Yazmış olduğu Risale-i Nur Külliyatında Çağdaş Müslamanın ihtiyaç duyduğu tefekküri manayı işlemiştir. Risale-i Nurlar Kur’ânî bilgi hazinesini derinlemesine kavrama imkanı veriyor. Bilim ve teknolojinin, materyalist dünya görüşünün revaçta olduğu bir çağda ancak böyle bir kaynak bu zamanın ihtiyacına cevap verebilir.

Kur’ânın ortadan kaldırmak istendiği bir dönemde Risale-i Nur’ların önemi ve gerekliliği bir kez daha ortaya çıkmış, verdiği mesajların bilimsel ve fikri olarak doğruluğunun delili bu ereslerin tesir sahasının Türkiye ile sınırlı değil, tüm dünyaya yayılmış olmasıdır. Kur’ân ile Risale-i Nur arasındaki münasebet ayla güneş arasındaki münasebete benzetilmiştir. Onun amacı Kur’ânın icâzını beyan etmektir. Risale-i Nur, Türkçe bilenlerin ve şimdi artık Türkçe bilmeyen Müslümanların da Kur’ân’ın mesajından derin dersler çıkarması için bir çeşit sondaj vazifesi görmüştür. Akılların allak bullak edildiği bu zamanda, Risale-i Nur, Müslümanların İslâm’a sadakatını tesis etmiştir. Bilhassa Ülkemizde bu eserlere yakın duranlar Türk kimliğini ve Müslümanlığını hiç bir zaman yitirmemişlerdir.

Muhaliflerin tazzikleri göz önünde bulundurulunca Risale-i Nurların gücü ve tesiri daha iyi idrak edilmektedir. Modern çağ Risale-i Nur suz olamaz. Bediüzzaman Said Nursî’nin amacı Kur’ân’ın sönmez ve söndürülmez bir nur olduğunu göstermektir. İslâmiyetin bir din ve dünya görüşü olduğu geleneksel yöntemlerle ne anlaşılabiliyor ne de açıklanabiliyordu. Bediüzzaman Said Nursî, İslâmla bilim arasındaki ilişkiyi ortaya koydu. Tabiat, insan ve yaratıcı arasındaki bu ilişkinin ortaya konuş biçimi Risale-i Nurlara teveccühü arttırdı.

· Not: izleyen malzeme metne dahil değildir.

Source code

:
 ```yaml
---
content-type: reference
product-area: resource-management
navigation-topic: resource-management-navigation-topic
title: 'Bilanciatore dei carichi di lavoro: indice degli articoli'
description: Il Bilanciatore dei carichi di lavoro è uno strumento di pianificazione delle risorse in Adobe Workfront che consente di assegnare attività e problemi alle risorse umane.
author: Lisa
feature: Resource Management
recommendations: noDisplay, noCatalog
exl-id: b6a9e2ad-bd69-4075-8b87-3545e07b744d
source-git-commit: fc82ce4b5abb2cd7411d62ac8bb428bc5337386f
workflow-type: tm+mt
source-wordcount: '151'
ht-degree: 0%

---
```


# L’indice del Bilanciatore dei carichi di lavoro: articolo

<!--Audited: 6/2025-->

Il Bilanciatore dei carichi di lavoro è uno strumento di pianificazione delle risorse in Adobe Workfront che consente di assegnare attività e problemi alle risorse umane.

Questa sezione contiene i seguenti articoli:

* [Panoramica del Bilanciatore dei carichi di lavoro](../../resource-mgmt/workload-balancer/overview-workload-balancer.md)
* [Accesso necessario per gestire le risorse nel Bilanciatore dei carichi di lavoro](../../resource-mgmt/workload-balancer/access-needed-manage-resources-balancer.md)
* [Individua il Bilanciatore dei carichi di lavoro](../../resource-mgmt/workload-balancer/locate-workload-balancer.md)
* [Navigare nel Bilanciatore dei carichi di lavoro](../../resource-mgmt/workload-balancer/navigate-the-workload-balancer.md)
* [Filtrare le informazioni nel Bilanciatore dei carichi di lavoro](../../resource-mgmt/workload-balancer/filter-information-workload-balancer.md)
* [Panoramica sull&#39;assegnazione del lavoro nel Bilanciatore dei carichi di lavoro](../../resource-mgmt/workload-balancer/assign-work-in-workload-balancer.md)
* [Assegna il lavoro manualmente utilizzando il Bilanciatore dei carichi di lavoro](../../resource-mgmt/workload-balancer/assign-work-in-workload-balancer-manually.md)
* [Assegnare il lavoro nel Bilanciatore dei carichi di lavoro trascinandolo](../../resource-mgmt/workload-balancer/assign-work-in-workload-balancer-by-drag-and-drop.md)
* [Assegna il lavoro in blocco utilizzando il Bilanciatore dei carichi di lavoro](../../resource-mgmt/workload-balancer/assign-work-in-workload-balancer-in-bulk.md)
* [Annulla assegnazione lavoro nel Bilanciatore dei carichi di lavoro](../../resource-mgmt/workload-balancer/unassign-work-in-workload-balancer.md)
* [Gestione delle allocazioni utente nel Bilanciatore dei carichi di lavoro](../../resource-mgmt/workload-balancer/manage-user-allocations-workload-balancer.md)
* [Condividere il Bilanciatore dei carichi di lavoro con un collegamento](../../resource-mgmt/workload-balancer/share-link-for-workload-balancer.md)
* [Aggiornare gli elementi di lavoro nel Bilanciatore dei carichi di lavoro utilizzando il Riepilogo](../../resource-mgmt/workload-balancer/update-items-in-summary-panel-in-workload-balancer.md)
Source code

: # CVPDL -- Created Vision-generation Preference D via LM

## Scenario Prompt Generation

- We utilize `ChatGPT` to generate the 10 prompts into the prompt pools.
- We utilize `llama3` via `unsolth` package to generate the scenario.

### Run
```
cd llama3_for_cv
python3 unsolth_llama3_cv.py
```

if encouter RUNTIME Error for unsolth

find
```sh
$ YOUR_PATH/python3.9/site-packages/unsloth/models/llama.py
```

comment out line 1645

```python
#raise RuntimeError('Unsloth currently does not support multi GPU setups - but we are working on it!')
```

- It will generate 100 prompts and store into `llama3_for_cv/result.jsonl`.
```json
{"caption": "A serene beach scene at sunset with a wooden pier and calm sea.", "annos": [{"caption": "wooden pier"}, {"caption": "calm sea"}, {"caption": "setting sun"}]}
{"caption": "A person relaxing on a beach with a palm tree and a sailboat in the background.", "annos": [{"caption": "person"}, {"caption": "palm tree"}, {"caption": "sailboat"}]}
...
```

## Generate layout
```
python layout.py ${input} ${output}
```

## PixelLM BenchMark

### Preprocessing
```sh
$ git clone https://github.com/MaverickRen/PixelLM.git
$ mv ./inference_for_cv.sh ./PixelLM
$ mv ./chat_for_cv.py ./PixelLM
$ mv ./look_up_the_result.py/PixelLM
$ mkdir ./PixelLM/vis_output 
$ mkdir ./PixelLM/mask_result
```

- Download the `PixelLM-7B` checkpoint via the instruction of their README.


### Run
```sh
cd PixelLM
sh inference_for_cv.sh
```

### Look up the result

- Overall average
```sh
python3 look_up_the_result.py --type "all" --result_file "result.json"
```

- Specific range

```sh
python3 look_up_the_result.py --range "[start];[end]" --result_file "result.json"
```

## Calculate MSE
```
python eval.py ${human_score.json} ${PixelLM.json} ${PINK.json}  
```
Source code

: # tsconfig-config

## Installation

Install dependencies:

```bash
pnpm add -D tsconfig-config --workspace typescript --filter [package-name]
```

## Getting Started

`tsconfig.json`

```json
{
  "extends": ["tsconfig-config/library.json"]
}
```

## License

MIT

Kur’ân ve Hadis bilgisine dayanarak İslâm düşüncesinde akıl ve vahiy arasındaki karşılıklı ilişkiyi göstererek meteryalizmin İslâm inancını tehdit ettiği çağımızda Müslüman nesillerinin susuzluğunu giderdi. Bediüzzaman Said Nursî zamanının çok ötesinde biridir. Bundan dolayı o, olup bitene seyirci kalmayarak ileride, İslâm’ın ortadan kalktığı bir dönemin gelmemesi için, Kur’âna hizmet çerçevesinde, mesaisini Kur’ân üzerinde yoğunlaştırarak, Risale-i Nur gibi bir eser ortaya koydu.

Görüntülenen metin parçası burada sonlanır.